PROBLEM TO WORK ON: Below are records to print word for word; include none of their pictures.

** EXERCISE INPUTS follows **

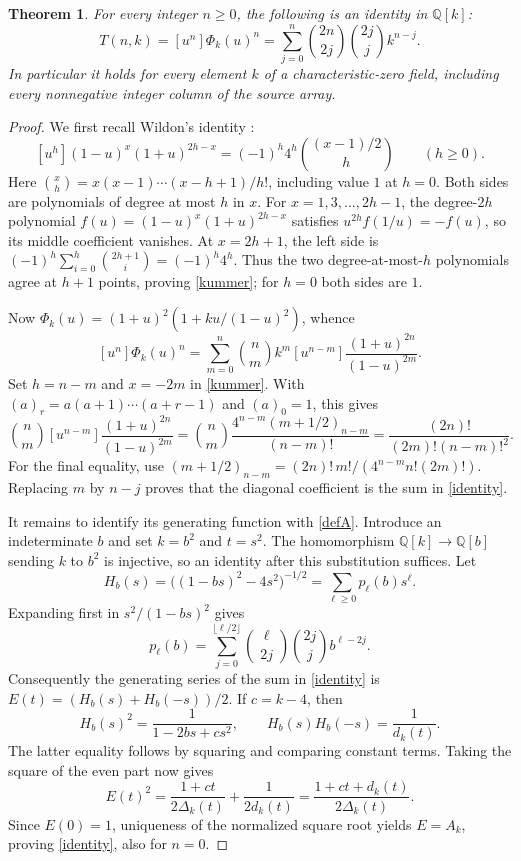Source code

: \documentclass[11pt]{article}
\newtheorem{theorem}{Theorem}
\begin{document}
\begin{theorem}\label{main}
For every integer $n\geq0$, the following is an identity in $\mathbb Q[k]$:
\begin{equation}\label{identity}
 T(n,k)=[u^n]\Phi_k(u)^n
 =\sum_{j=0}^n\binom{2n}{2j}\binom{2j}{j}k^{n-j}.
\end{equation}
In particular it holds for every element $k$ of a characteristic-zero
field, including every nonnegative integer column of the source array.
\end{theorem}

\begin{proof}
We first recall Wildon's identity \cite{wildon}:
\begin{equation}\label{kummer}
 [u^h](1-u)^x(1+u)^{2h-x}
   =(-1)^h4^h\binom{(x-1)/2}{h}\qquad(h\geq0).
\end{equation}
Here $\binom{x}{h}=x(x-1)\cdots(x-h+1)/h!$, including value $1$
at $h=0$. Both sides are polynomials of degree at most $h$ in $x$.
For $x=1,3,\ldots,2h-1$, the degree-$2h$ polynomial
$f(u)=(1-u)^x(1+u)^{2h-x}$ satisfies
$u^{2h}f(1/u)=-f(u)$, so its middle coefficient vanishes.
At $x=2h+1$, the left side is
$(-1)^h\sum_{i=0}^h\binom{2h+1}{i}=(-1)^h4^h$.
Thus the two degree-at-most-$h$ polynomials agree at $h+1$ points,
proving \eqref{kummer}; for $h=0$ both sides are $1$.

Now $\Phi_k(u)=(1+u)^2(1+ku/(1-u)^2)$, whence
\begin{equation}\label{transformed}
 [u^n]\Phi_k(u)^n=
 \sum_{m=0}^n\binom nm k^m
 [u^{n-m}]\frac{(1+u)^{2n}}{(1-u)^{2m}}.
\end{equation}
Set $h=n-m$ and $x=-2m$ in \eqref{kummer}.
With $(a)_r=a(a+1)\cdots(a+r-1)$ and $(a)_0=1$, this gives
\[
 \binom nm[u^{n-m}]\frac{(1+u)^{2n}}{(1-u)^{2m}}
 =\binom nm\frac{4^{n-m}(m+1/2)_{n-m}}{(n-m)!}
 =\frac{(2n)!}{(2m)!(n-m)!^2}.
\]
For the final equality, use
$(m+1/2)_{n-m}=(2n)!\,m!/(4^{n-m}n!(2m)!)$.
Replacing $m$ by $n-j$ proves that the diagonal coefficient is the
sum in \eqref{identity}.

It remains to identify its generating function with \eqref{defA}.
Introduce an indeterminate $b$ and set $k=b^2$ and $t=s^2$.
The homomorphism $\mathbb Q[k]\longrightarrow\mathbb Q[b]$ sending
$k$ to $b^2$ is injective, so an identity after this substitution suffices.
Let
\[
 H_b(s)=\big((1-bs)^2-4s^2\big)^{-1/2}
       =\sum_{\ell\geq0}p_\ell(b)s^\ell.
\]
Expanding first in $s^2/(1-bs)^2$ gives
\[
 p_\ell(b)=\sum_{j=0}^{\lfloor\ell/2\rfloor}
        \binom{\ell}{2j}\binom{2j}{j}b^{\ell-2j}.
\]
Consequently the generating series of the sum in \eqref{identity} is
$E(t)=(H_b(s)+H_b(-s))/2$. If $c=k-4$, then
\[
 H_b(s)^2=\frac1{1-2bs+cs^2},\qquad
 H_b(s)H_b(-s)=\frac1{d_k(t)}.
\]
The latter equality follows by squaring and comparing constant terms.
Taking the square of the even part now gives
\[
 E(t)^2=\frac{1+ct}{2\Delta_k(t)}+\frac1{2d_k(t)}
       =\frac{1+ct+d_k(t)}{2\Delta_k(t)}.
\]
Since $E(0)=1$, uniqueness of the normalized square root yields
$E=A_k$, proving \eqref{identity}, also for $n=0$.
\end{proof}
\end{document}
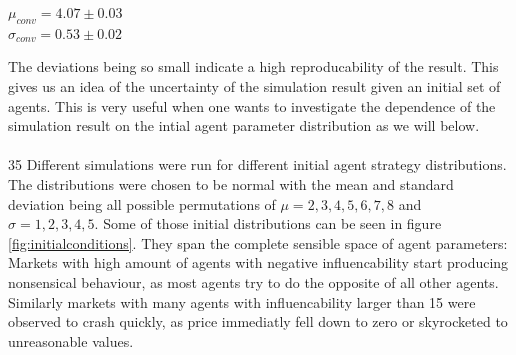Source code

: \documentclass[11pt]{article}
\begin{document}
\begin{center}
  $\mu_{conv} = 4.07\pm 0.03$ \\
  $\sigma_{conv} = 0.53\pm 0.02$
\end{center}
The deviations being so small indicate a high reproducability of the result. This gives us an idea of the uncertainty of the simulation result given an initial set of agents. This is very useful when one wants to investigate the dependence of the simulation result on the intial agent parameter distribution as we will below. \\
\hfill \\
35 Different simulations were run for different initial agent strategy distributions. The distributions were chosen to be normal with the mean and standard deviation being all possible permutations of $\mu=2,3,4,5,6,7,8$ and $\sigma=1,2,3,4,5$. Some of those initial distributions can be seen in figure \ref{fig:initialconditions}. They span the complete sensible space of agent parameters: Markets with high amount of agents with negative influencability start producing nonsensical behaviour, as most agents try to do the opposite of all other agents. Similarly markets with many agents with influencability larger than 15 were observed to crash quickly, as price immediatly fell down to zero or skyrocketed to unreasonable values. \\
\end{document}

** End of EXERCISE INPUTS **

SOLUTION TO THIS EXERCISE:
Source code

: \documentclass[11pt]{article}
\newtheorem{theorem}{Theorem}
\begin{document}
\begin{theorem}\label{main}
For every integer $n\geq0$, the following is an identity in $\mathbb Q[k]$:
\begin{equation}\label{identity}
 T(n,k)=[u^n]\Phi_k(u)^n
 =\sum_{j=0}^n\binom{2n}{2j}\binom{2j}{j}k^{n-j}.
\end{equation}
In particular it holds for every element $k$ of a characteristic-zero
field, including every nonnegative integer column of the source array.
\end{theorem}

\begin{proof}
We first recall Wildon's identity \cite{wildon}:
\begin{equation}\label{kummer}
 [u^h](1-u)^x(1+u)^{2h-x}
   =(-1)^h4^h\binom{(x-1)/2}{h}\qquad(h\geq0).
\end{equation}
Here $\binom{x}{h}=x(x-1)\cdots(x-h+1)/h!$, including value $1$
at $h=0$. Both sides are polynomials of degree at most $h$ in $x$.
For $x=1,3,\ldots,2h-1$, the degree-$2h$ polynomial
$f(u)=(1-u)^x(1+u)^{2h-x}$ satisfies
$u^{2h}f(1/u)=-f(u)$, so its middle coefficient vanishes.
At $x=2h+1$, the left side is
$(-1)^h\sum_{i=0}^h\binom{2h+1}{i}=(-1)^h4^h$.
Thus the two degree-at-most-$h$ polynomials agree at $h+1$ points,
proving \eqref{kummer}; for $h=0$ both sides are $1$.

Now $\Phi_k(u)=(1+u)^2(1+ku/(1-u)^2)$, whence
\begin{equation}\label{transformed}
 [u^n]\Phi_k(u)^n=
 \sum_{m=0}^n\binom nm k^m
 [u^{n-m}]\frac{(1+u)^{2n}}{(1-u)^{2m}}.
\end{equation}
Set $h=n-m$ and $x=-2m$ in \eqref{kummer}.
With $(a)_r=a(a+1)\cdots(a+r-1)$ and $(a)_0=1$, this gives
\[
 \binom nm[u^{n-m}]\frac{(1+u)^{2n}}{(1-u)^{2m}}
 =\binom nm\frac{4^{n-m}(m+1/2)_{n-m}}{(n-m)!}
 =\frac{(2n)!}{(2m)!(n-m)!^2}.
\]
For the final equality, use
$(m+1/2)_{n-m}=(2n)!\,m!/(4^{n-m}n!(2m)!)$.
Replacing $m$ by $n-j$ proves that the diagonal coefficient is the
sum in \eqref{identity}.

It remains to identify its generating function with \eqref{defA}.
Introduce an indeterminate $b$ and set $k=b^2$ and $t=s^2$.
The homomorphism $\mathbb Q[k]\longrightarrow\mathbb Q[b]$ sending
$k$ to $b^2$ is injective, so an identity after this substitution suffices.
Let
\[
 H_b(s)=\big((1-bs)^2-4s^2\big)^{-1/2}
       =\sum_{\ell\geq0}p_\ell(b)s^\ell.
\]
Expanding first in $s^2/(1-bs)^2$ gives
\[
 p_\ell(b)=\sum_{j=0}^{\lfloor\ell/2\rfloor}
        \binom{\ell}{2j}\binom{2j}{j}b^{\ell-2j}.
\]
Consequently the generating series of the sum in \eqref{identity} is
$E(t)=(H_b(s)+H_b(-s))/2$. If $c=k-4$, then
\[
 H_b(s)^2=\frac1{1-2bs+cs^2},\qquad
 H_b(s)H_b(-s)=\frac1{d_k(t)}.
\]
The latter equality follows by squaring and comparing constant terms.
Taking the square of the even part now gives
\[
 E(t)^2=\frac{1+ct}{2\Delta_k(t)}+\frac1{2d_k(t)}
       =\frac{1+ct+d_k(t)}{2\Delta_k(t)}.
\]
Since $E(0)=1$, uniqueness of the normalized square root yields
$E=A_k$, proving \eqref{identity}, also for $n=0$.
\end{proof}
\end{document}
Source code

: \documentclass[11pt]{article}
\begin{document}
\begin{center}
  $\mu_{conv} = 4.07\pm 0.03$ \\
  $\sigma_{conv} = 0.53\pm 0.02$
\end{center}
The deviations being so small indicate a high reproducability of the result. This gives us an idea of the uncertainty of the simulation result given an initial set of agents. This is very useful when one wants to investigate the dependence of the simulation result on the intial agent parameter distribution as we will below. \\
\hfill \\
35 Different simulations were run for different initial agent strategy distributions. The distributions were chosen to be normal with the mean and standard deviation being all possible permutations of $\mu=2,3,4,5,6,7,8$ and $\sigma=1,2,3,4,5$. Some of those initial distributions can be seen in figure \ref{fig:initialconditions}. They span the complete sensible space of agent parameters: Markets with high amount of agents with negative influencability start producing nonsensical behaviour, as most agents try to do the opposite of all other agents. Similarly markets with many agents with influencability larger than 15 were observed to crash quickly, as price immediatly fell down to zero or skyrocketed to unreasonable values. \\
\end{document}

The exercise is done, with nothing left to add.